#### [Work item]
Character for character, give back every line below.

#### [Extracted data]
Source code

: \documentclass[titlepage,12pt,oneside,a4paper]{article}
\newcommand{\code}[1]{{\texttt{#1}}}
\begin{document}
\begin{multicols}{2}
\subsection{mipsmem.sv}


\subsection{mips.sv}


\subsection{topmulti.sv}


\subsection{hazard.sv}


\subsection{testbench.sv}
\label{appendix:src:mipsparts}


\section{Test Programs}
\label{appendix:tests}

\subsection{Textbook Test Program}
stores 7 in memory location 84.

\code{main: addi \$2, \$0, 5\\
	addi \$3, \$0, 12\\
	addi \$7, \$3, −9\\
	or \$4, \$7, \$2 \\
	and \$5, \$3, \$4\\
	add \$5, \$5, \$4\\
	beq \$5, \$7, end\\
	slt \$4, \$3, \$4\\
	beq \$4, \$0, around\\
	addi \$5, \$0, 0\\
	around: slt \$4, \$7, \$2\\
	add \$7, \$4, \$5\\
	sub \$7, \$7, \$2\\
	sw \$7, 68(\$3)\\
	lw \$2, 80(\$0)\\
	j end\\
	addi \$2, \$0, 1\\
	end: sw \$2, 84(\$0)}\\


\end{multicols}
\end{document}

#### [Task response]
Source code

: \documentclass[titlepage,12pt,oneside,a4paper]{article}
\newcommand{\code}[1]{{\texttt{#1}}}
\begin{document}
\begin{multicols}{2}
\subsection{mipsmem.sv}


\subsection{mips.sv}


\subsection{topmulti.sv}


\subsection{hazard.sv}


\subsection{testbench.sv}
\label{appendix:src:mipsparts}


\section{Test Programs}
\label{appendix:tests}

\subsection{Textbook Test Program}
stores 7 in memory location 84.

\code{main: addi \$2, \$0, 5\\
	addi \$3, \$0, 12\\
	addi \$7, \$3, −9\\
	or \$4, \$7, \$2 \\
	and \$5, \$3, \$4\\
	add \$5, \$5, \$4\\
	beq \$5, \$7, end\\
	slt \$4, \$3, \$4\\
	beq \$4, \$0, around\\
	addi \$5, \$0, 0\\
	around: slt \$4, \$7, \$2\\
	add \$7, \$4, \$5\\
	sub \$7, \$7, \$2\\
	sw \$7, 68(\$3)\\
	lw \$2, 80(\$0)\\
	j end\\
	addi \$2, \$0, 1\\
	end: sw \$2, 84(\$0)}\\


\end{multicols}
\end{document}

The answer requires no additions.